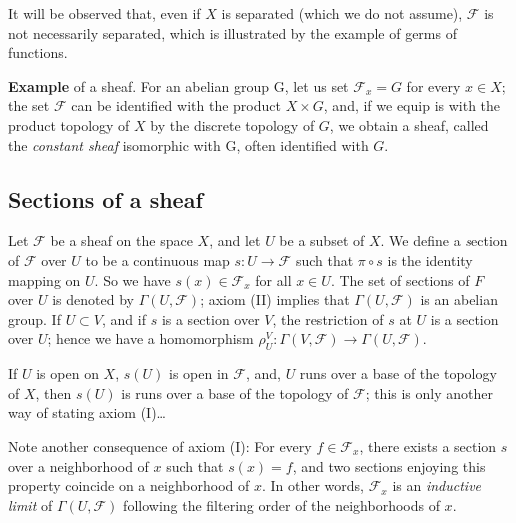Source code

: \documentclass{book}
\newcounter{para}
\begin{document}
It will be observed that, even if $X$ is separated (which we do not assume), $\mathcal F$ is not necessarily separated, which is illustrated by the example of germs of functions. 

\textbf{Example} of a sheaf. For an abelian group G, let us set $\mathcal F_x = G$ for every $x \in X$; the set $\mathcal F$ can be identified with the product $X \times G$, and, if we equip is with the product topology of $X$ by the discrete topology of $G$, we obtain a sheaf, called the \textit{constant sheaf} isomorphic with G, often identified with $G$.

\subsection{Sections of a sheaf}

Let $\mathcal F$ be a sheaf on the space $X$, and let $U$ be a subset of $X$. We define a \textit section of $\mathcal F$ over $U$ to be a continuous map $s: U \rightarrow \mathcal F$ such that $\pi \circ s$ is the identity mapping on $U$. So we have $s(x) \in \mathcal F_x$ for all $x \in U$. The set of sections of $F$ over $U$ is denoted by $\Gamma (U, \mathcal F)$; axiom (II) implies that $\Gamma (U, \mathcal F)$ is an abelian group. If $U \subset V$, and if $s$ is a section over $V$, the restriction of $s$ at $U$ is a section over $U$; hence we have a homomorphism $\rho_U^V: \Gamma (V, \mathcal F) \rightarrow \Gamma (U, \mathcal F)$. 

If $U$ is open on $X$, $s(U)$ is open in $\mathcal F$, and, $U$ runs over a base of the topology of $X$, then $s(U)$ is runs over a base of the topology of $\mathcal F$; this is only another way of stating axiom (I)\dots

Note another consequence of axiom (I): For every $f \in \mathcal F_x$, there exists a section $s$ over a neighborhood of $x$ such that $s(x) = f$, and two sections enjoying this property coincide on a neighborhood of $x$. In other words, $\mathcal F_x$ is an \textit{inductive limit} of $\Gamma (U, \mathcal F)$ following the filtering order of the neighborhoods of $x$. 
\end{document}
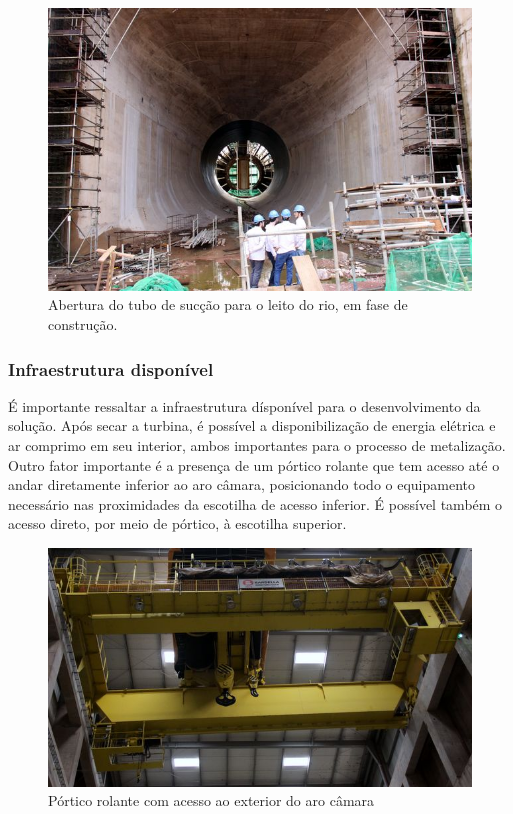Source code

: \begin{figure}[H]	
	\includegraphics[width=\columnwidth]{sota/figs/viagem/img_5086}
	\caption{Abertura do tubo de sucção para o leito do rio, em fase de
	construção.}
	\label{fig::tubo_suc}
\end{figure}

\subsubsection{Infraestrutura disponível}
É importante ressaltar a infraestrutura dísponível para o desenvolvimento da solução. 
Após secar a turbina, é possível a disponibilização de energia elétrica e ar
comprimo em seu interior, ambos importantes para o processo de metalização. Outro fator 
importante é a presença de um pórtico rolante que tem acesso até o andar diretamente 
inferior ao aro câmara, posicionando todo o equipamento necessário nas proximidades 
da escotilha de acesso inferior. É possível também o acesso direto, por meio de pórtico, 
à escotilha superior.

\begin{figure}[h!]	
	\includegraphics[width=\columnwidth]{sota/figs/viagem/img_4989}
	\caption{Pórtico rolante com acesso ao exterior do aro câmara}
	\label{fig::portico}
\end{figure}


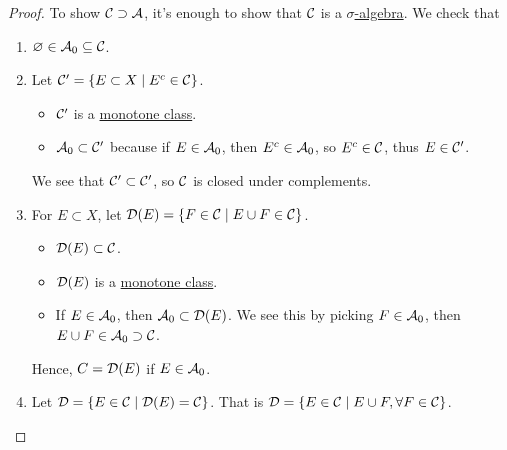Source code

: \begin{proof}
	\par To show \(\mathcal{\MakeUppercase{C}} \supset \mathcal{\MakeUppercase{a}} \), it's enough to show that \(\mathcal{\MakeUppercase{C}} \) is a \hyperref[def:sigma-algebra]{\(\sigma\)-algebra}. We
	check that
	\begin{enumerate}
		\item \(\varnothing \in \mathcal{\MakeUppercase{a}} _0 \subseteq \mathcal{\MakeUppercase{C}} \).
		\item Let \(\mathcal{\MakeUppercase{C}} ^\prime = \{E\subset X \mid E^{c} \in \mathcal{\MakeUppercase{C}} \}\).
		      \begin{itemize}
			      \item \(\mathcal{\MakeUppercase{C}} ^\prime \) is a \hyperref[def:monotone-class]{monotone class}.
			      \item \(\mathcal{\MakeUppercase{a}} _0\subset \mathcal{\MakeUppercase{C}} ^\prime \) because if \(E\in \mathcal{\MakeUppercase{a}} _0\), then \(E^{c} \in \mathcal{\MakeUppercase{a}} _0\), so
			            \(E^{c} \in \mathcal{\MakeUppercase{C}} \), thus \(E\in \mathcal{\MakeUppercase{C}} ^\prime \).
		      \end{itemize}
		      We see that \(\mathcal{\MakeUppercase{C}} ^\prime \subset \mathcal{\MakeUppercase{C}}^\prime \), so \(\mathcal{\MakeUppercase{C}} \) is closed under complements.
		\item For \(E\subset X\), let \(\mathcal{\MakeUppercase{d}} (E) = \{F\in \mathcal{\MakeUppercase{C}} \mid E \cup F\in \mathcal{\MakeUppercase{C}} \}\).
		      \begin{itemize}
			      \item \(\mathcal{\MakeUppercase{d}} (E)\subset \mathcal{\MakeUppercase{C}} \).
			      \item \(\mathcal{\MakeUppercase{D}} (E)\) is a \hyperref[def:monotone-class]{monotone class}.
			      \item If \(E\in \mathcal{\MakeUppercase{a}} _0\), then \(\mathcal{\MakeUppercase{a}} _0\subset \mathcal{\MakeUppercase{D}} (E)\). We see this by picking \(F\in \mathcal{\MakeUppercase{a}} _0\), then
			            \(E\cup F\in \mathcal{\MakeUppercase{a}} _0\supset \mathcal{\MakeUppercase{C}} \).
		      \end{itemize}
		      Hence, \(C = \mathcal{\MakeUppercase{D}} (E)\) if \(E\in \mathcal{\MakeUppercase{a}} _0\).
		\item Let \(\mathcal{\MakeUppercase{d}} = \{E\in \mathcal{\MakeUppercase{C}} \mid \mathcal{\MakeUppercase{d}} (E) = \mathcal{\MakeUppercase{C}} \}\). That is \(\mathcal{\MakeUppercase{d}}  = \{E\in \mathcal{\MakeUppercase{C}} \mid E\cup F, \forall F\in \mathcal{\MakeUppercase{C}} \}\).

\end{enumerate}
\end{proof}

* * * *

Exercise =>
All lines of the entries containing the string "columnwidth" must be shown in full.

Your response =>
	\includegraphics[width=\columnwidth]{sota/figs/viagem/img_5086}
	\includegraphics[width=\columnwidth]{sota/figs/viagem/img_4989}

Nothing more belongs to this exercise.